## Assigned task
Every line below that holds the string "JupyterLab" should be copied.

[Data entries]

"""

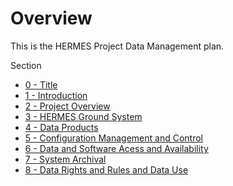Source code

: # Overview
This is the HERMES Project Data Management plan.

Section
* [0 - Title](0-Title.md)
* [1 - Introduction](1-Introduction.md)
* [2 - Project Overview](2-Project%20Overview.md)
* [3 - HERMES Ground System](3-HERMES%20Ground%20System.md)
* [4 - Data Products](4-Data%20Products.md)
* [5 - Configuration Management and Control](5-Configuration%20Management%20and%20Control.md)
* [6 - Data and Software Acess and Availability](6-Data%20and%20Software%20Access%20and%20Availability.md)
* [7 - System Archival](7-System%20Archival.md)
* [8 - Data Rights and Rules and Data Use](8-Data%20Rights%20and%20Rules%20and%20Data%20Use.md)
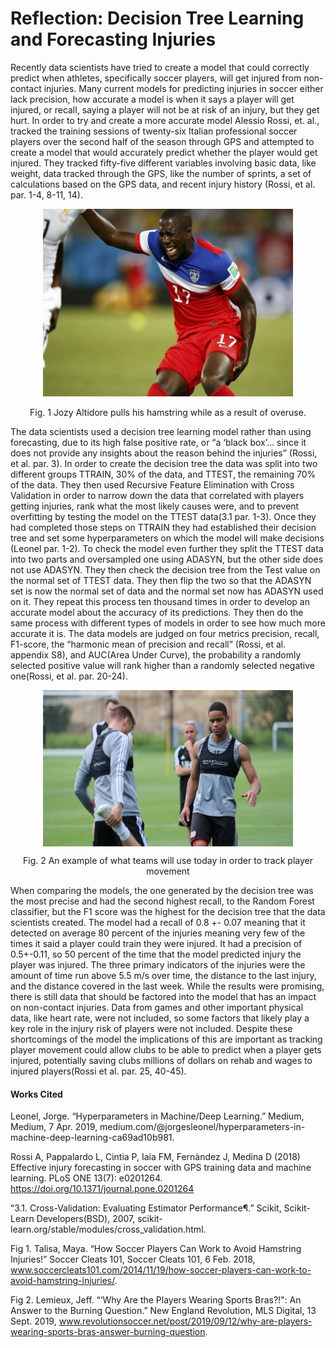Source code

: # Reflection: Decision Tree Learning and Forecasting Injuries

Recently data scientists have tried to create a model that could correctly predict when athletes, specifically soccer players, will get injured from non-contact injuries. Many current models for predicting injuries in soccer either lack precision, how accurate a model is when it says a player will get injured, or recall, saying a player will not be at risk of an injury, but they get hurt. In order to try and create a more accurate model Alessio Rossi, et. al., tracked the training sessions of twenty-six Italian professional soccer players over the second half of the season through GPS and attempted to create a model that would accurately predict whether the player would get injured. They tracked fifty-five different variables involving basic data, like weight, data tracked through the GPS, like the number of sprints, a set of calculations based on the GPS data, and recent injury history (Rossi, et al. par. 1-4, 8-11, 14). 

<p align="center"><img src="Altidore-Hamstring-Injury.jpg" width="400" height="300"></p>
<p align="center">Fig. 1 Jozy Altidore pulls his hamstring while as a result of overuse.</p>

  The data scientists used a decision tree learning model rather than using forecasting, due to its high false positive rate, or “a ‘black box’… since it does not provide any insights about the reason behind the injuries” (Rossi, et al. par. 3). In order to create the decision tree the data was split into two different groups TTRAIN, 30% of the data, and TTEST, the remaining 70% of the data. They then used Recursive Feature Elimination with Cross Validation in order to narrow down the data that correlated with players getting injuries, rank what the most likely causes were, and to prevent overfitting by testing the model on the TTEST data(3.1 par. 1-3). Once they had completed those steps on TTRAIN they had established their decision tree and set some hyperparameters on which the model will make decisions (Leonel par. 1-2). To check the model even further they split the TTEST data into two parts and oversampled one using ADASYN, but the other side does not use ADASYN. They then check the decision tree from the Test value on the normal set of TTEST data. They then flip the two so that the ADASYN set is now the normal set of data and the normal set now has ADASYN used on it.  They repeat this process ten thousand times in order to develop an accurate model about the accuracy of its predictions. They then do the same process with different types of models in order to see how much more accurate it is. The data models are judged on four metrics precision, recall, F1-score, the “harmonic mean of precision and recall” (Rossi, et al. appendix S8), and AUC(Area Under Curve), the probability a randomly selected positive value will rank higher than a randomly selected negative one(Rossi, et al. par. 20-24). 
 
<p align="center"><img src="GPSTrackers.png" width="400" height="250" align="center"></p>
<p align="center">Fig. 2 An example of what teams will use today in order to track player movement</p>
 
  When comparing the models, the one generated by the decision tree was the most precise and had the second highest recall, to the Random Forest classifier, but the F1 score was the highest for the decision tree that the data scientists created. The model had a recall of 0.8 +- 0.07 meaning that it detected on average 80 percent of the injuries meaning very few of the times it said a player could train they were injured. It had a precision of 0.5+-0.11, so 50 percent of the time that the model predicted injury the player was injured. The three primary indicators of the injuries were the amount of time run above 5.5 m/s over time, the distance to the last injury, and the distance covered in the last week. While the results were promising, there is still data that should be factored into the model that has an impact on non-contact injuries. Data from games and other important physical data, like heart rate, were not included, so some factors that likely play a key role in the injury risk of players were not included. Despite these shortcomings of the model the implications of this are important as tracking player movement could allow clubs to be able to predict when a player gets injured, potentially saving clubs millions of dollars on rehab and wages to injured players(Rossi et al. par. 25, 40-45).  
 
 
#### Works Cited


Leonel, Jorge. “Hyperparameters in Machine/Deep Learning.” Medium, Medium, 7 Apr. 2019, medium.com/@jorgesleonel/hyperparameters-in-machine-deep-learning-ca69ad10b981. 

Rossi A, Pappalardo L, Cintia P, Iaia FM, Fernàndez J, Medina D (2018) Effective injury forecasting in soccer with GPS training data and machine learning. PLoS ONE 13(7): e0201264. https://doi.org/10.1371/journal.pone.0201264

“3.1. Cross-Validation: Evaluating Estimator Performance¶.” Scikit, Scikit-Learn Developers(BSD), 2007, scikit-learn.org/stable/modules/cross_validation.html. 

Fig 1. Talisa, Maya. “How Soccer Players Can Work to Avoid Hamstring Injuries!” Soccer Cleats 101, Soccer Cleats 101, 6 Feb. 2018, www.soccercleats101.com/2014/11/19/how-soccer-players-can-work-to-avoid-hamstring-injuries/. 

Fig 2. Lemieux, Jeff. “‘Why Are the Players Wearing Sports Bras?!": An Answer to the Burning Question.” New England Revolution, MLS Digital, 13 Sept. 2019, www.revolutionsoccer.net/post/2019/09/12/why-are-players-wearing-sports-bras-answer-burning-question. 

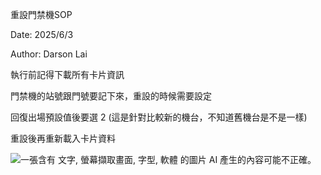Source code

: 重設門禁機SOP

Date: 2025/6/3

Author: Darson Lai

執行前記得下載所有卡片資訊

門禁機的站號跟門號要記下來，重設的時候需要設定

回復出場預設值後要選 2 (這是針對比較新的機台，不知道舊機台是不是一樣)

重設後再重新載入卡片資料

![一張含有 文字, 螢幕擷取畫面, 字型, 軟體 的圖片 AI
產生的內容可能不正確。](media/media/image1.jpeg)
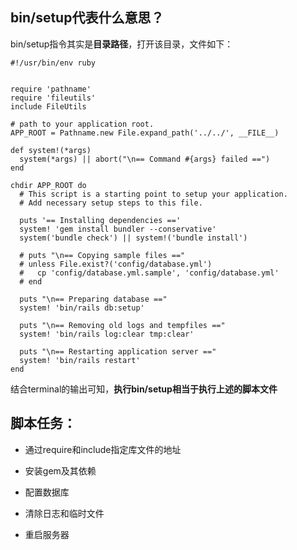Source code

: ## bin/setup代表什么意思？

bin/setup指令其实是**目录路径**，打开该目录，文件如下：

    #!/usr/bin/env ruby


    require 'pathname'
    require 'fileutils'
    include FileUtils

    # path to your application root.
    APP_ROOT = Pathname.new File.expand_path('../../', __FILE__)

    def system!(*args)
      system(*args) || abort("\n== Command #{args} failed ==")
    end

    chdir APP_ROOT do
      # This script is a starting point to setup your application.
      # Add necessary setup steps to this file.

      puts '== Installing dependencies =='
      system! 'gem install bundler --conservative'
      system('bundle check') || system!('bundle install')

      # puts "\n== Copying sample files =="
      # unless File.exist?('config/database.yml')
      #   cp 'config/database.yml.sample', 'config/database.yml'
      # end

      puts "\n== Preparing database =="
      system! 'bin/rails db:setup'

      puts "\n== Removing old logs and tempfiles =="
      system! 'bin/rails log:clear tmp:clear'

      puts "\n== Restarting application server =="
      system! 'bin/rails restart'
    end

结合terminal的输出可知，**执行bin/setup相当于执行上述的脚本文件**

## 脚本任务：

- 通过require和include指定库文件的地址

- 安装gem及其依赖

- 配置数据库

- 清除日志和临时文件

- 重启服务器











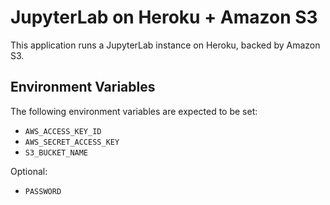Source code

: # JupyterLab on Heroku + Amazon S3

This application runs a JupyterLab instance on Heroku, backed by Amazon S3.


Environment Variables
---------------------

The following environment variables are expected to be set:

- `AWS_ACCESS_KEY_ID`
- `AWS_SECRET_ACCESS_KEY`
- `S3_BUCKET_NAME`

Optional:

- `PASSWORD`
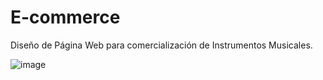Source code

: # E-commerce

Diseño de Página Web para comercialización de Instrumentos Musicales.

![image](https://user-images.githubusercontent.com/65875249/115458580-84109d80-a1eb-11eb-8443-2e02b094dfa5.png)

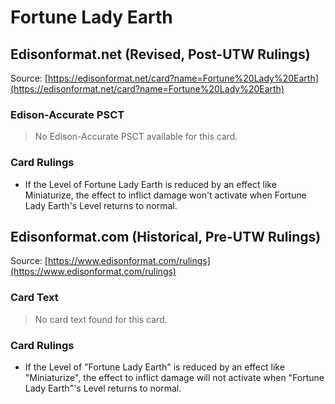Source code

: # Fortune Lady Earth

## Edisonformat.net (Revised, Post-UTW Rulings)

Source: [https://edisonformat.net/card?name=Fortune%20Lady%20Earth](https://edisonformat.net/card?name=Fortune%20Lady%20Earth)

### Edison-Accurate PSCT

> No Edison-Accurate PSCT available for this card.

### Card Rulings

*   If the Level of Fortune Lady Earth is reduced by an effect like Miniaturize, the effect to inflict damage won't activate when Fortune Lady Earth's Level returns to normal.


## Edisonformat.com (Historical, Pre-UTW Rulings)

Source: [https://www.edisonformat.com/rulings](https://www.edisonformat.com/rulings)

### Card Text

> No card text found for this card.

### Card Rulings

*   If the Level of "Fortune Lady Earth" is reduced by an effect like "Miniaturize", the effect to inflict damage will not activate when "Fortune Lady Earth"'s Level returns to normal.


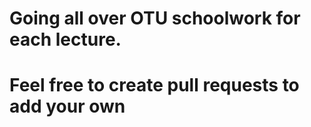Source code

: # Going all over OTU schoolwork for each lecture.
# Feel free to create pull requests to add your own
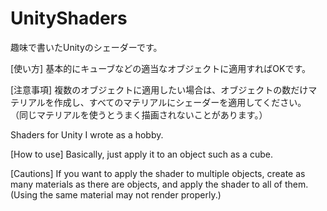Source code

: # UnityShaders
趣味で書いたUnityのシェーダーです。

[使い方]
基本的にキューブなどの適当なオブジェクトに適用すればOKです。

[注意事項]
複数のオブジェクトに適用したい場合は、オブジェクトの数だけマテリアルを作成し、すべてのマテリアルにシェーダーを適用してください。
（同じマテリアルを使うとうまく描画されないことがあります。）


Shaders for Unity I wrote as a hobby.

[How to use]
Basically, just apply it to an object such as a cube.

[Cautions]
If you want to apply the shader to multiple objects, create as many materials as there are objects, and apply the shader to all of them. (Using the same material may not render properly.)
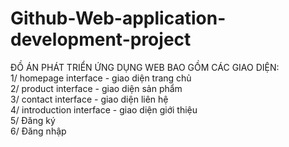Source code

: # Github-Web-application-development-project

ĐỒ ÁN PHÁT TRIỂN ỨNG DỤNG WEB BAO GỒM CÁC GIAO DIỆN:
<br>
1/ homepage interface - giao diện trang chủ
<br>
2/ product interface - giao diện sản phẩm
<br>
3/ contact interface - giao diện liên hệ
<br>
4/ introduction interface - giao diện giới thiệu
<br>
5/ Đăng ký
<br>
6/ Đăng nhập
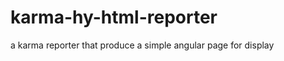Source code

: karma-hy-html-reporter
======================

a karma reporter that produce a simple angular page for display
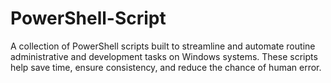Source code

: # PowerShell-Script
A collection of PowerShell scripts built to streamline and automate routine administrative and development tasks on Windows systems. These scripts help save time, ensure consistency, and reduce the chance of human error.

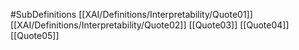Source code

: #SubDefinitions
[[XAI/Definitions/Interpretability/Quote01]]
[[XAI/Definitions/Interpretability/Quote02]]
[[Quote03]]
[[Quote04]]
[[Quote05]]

"""

## Output
: # JupyterLab on Heroku + Amazon S3
This application runs a JupyterLab instance on Heroku, backed by Amazon S3.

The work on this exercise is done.